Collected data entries
####

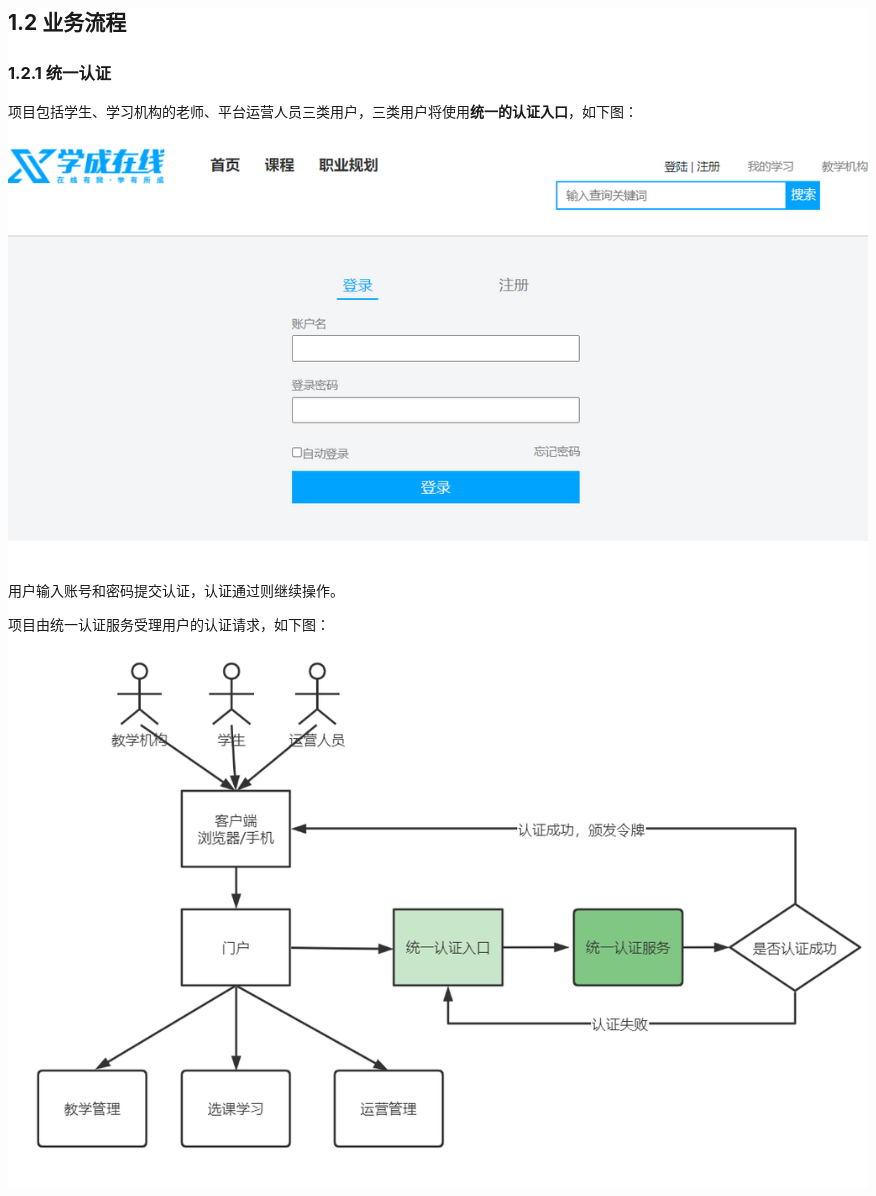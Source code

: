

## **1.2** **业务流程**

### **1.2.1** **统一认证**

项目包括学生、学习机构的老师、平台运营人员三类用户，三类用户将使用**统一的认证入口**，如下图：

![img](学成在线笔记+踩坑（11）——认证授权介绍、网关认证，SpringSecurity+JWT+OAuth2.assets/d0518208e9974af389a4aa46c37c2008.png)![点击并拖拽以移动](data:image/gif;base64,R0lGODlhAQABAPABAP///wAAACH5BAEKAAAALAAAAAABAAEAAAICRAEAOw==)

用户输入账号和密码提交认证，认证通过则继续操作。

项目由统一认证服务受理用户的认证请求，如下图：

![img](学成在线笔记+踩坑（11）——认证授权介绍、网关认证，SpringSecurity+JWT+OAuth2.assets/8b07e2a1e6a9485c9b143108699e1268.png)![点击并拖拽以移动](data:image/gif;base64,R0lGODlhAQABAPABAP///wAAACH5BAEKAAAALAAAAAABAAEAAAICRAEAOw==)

####

EXERCISE OBJECTIVE — Leaving every image behind, repeat the data in full and exactly.

OUTPUT BELOW —
Source code

:

## **1.2** **业务流程**

### **1.2.1** **统一认证**

项目包括学生、学习机构的老师、平台运营人员三类用户，三类用户将使用**统一的认证入口**，如下图：

![img](学成在线笔记+踩坑（11）——认证授权介绍、网关认证，SpringSecurity+JWT+OAuth2.assets/d0518208e9974af389a4aa46c37c2008.png)![点击并拖拽以移动](data:image/gif;base64,R0lGODlhAQABAPABAP///wAAACH5BAEKAAAALAAAAAABAAEAAAICRAEAOw==)

用户输入账号和密码提交认证，认证通过则继续操作。

项目由统一认证服务受理用户的认证请求，如下图：

![img](学成在线笔记+踩坑（11）——认证授权介绍、网关认证，SpringSecurity+JWT+OAuth2.assets/8b07e2a1e6a9485c9b143108699e1268.png)![点击并拖拽以移动](data:image/gif;base64,R0lGODlhAQABAPABAP///wAAACH5BAEKAAAALAAAAAABAAEAAAICRAEAOw==)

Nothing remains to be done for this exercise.